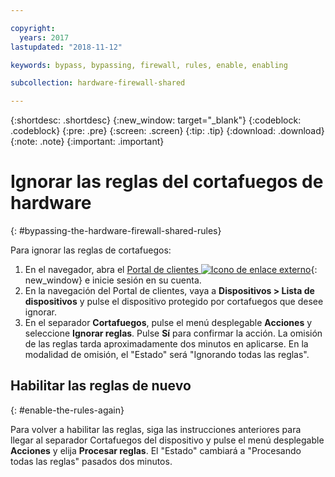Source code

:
 ```yaml
---

copyright:
  years: 2017
lastupdated: "2018-11-12"

keywords: bypass, bypassing, firewall, rules, enable, enabling

subcollection: hardware-firewall-shared

---
```


{:shortdesc: .shortdesc}
{:new_window: target="_blank"}
{:codeblock: .codeblock}
{:pre: .pre}
{:screen: .screen}
{:tip: .tip}
{:download: .download}
{:note: .note}
{:important: .important}

# Ignorar las reglas del cortafuegos de hardware
{: #bypassing-the-hardware-firewall-shared-rules}

Para ignorar las reglas de cortafuegos:

1. En el navegador, abra el [Portal de clientes ![Icono de enlace externo](../../icons/launch-glyph.svg "Icono de enlace externo")](https://control.softlayer.com/){: new_window} e inicie sesión en su cuenta.
2. En la navegación del Portal de clientes, vaya a **Dispositivos > Lista de dispositivos** y pulse el dispositivo protegido por cortafuegos que desee ignorar.
3.  En el separador **Cortafuegos**, pulse el menú desplegable **Acciones** y seleccione **Ignorar reglas**. Pulse **Sí** para confirmar la acción. La omisión de las reglas tarda aproximadamente dos minutos en aplicarse. En la modalidad de omisión, el "Estado" será "Ignorando todas las reglas".

## Habilitar las reglas de nuevo
{: #enable-the-rules-again}

Para volver a habilitar las reglas, siga las instrucciones anteriores para llegar al separador Cortafuegos del dispositivo y pulse el menú desplegable **Acciones** y elija **Procesar reglas**. El "Estado" cambiará a "Procesando todas las reglas" pasados dos minutos.
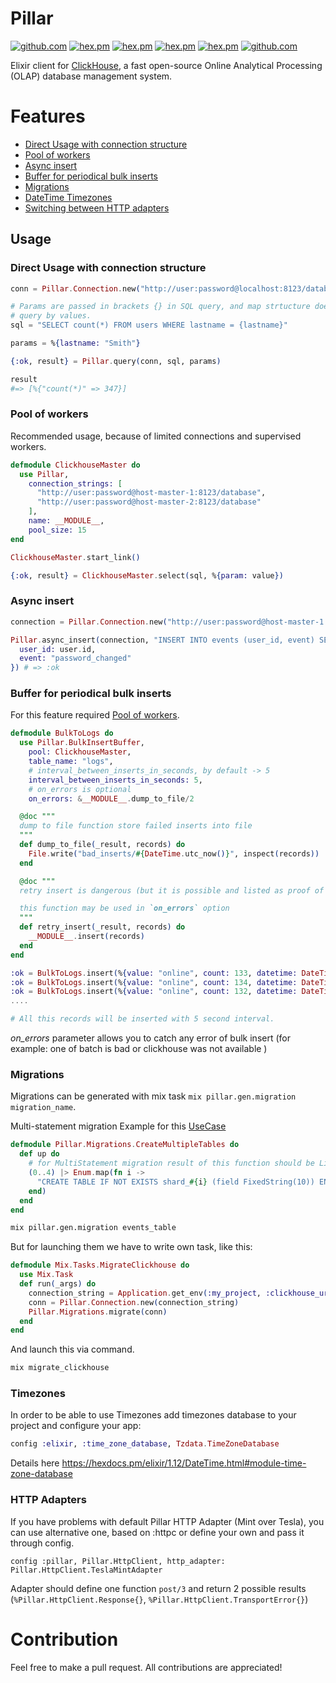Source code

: # Pillar

[![github.com](https://github.com/balance-platform/pillar/workflows/build/badge.svg?branch=master)](https://github.com/balance-platform/pillar/actions)
[![hex.pm](https://img.shields.io/badge/docs-hexpm-blue.svg)](https://hexdocs.pm/pillar)
[![hex.pm](https://img.shields.io/hexpm/v/pillar.svg)](https://hex.pm/packages/pillar)
[![hex.pm](https://img.shields.io/hexpm/dt/pillar.svg)](https://hex.pm/packages/pillar)
[![hex.pm](https://img.shields.io/hexpm/l/pillar.svg)](https://hex.pm/packages/pillar)
[![github.com](https://img.shields.io/github/last-commit/balance-platform/pillar.svg)](https://github.com/balance-platform/pillar/commits/master)

Elixir client for [ClickHouse](https://clickhouse.tech/), a fast open-source
Online Analytical Processing (OLAP) database management system.

# Features

  - [Direct Usage with connection structure](#direct-usage-with-connection-structure)
  - [Pool of workers](#pool-of-workers)
  - [Async insert](#async-insert)
  - [Buffer for periodical bulk inserts](#buffer-for-periodical-bulk-inserts)
  - [Migrations](#migrations)
  - [DateTime Timezones](#timezones)
  - [Switching between HTTP adapters](#http-adapters)

## Usage

### Direct Usage with connection structure

```elixir
conn = Pillar.Connection.new("http://user:password@localhost:8123/database")

# Params are passed in brackets {} in SQL query, and map strtucture does fill
# query by values.
sql = "SELECT count(*) FROM users WHERE lastname = {lastname}"

params = %{lastname: "Smith"}

{:ok, result} = Pillar.query(conn, sql, params)

result
#=> [%{"count(*)" => 347}]

```

### Pool of workers

Recommended usage, because of limited connections and supervised workers.

```elixir
defmodule ClickhouseMaster do
  use Pillar,
    connection_strings: [
      "http://user:password@host-master-1:8123/database",
      "http://user:password@host-master-2:8123/database"
    ],
    name: __MODULE__,
    pool_size: 15
end

ClickhouseMaster.start_link()

{:ok, result} = ClickhouseMaster.select(sql, %{param: value})
```

### Async insert

```elixir
connection = Pillar.Connection.new("http://user:password@host-master-1:8123/database")

Pillar.async_insert(connection, "INSERT INTO events (user_id, event) SELECT {user_id}, {event}", %{
  user_id: user.id,
  event: "password_changed"
}) # => :ok
```

### Buffer for periodical bulk inserts

For this feature required [Pool of workers](#pool-of-workers).

```elixir
defmodule BulkToLogs do
  use Pillar.BulkInsertBuffer,
    pool: ClickhouseMaster,
    table_name: "logs",
    # interval_between_inserts_in_seconds, by default -> 5
    interval_between_inserts_in_seconds: 5,
    # on_errors is optional
    on_errors: &__MODULE__.dump_to_file/2

  @doc """
  dump to file function store failed inserts into file 
  """
  def dump_to_file(_result, records) do
    File.write("bad_inserts/#{DateTime.utc_now()}", inspect(records))
  end

  @doc """
  retry insert is dangerous (but it is possible and listed as proof of concept)

  this function may be used in `on_errors` option
  """
  def retry_insert(_result, records) do
    __MODULE__.insert(records)
  end
end
```

```elixir
:ok = BulkToLogs.insert(%{value: "online", count: 133, datetime: DateTime.utc_now()})
:ok = BulkToLogs.insert(%{value: "online", count: 134, datetime: DateTime.utc_now()})
:ok = BulkToLogs.insert(%{value: "online", count: 132, datetime: DateTime.utc_now()})
....

# All this records will be inserted with 5 second interval.
```

*on_errors* parameter allows you to catch any error of bulk insert (for example: one of batch is bad or clickhouse was not available )


### Migrations

Migrations can be generated with mix task `mix pillar.gen.migration migration_name`.

Multi-statement migration Example for this [UseCase](https://github.com/balance-platform/pillar/issues/61)

```elixir
defmodule Pillar.Migrations.CreateMultipleTables do
  def up do
    # for MultiStatement migration result of this function should be List of Strings  
    (0..4) |> Enum.map(fn i ->
      "CREATE TABLE IF NOT EXISTS shard_#{i} (field FixedString(10)) ENGINE = Memory"
    end)
  end
end
```

```bash
mix pillar.gen.migration events_table
```

But for launching them we have to write own task, like this:

```elixir
defmodule Mix.Tasks.MigrateClickhouse do
  use Mix.Task
  def run(_args) do
    connection_string = Application.get_env(:my_project, :clickhouse_url)
    conn = Pillar.Connection.new(connection_string)
    Pillar.Migrations.migrate(conn)
  end
end
```

And launch this via command.

```bash
mix migrate_clickhouse
```

### Timezones

In order to be able to use Timezones add timezones database to your project and configure your app:

```elixir
config :elixir, :time_zone_database, Tzdata.TimeZoneDatabase
```

Details here https://hexdocs.pm/elixir/1.12/DateTime.html#module-time-zone-database

### HTTP Adapters

If you have problems with default Pillar HTTP Adapter (Mint over Tesla), you can use alternative one, based on :httpc or define your own and pass it
through config.

```
config :pillar, Pillar.HttpClient, http_adapter: Pillar.HttpClient.TeslaMintAdapter
```

Adapter should define one function `post/3` and return 2 possible results (`%Pillar.HttpClient.Response{}`, `%Pillar.HttpClient.TransportError{}`)

# Contribution

Feel free to make a pull request. All contributions are appreciated!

#### Directions for this task:
Determine, please, how many lines hold "lastname" in the records, and give that number by itself.

#### Solution to the problem:
2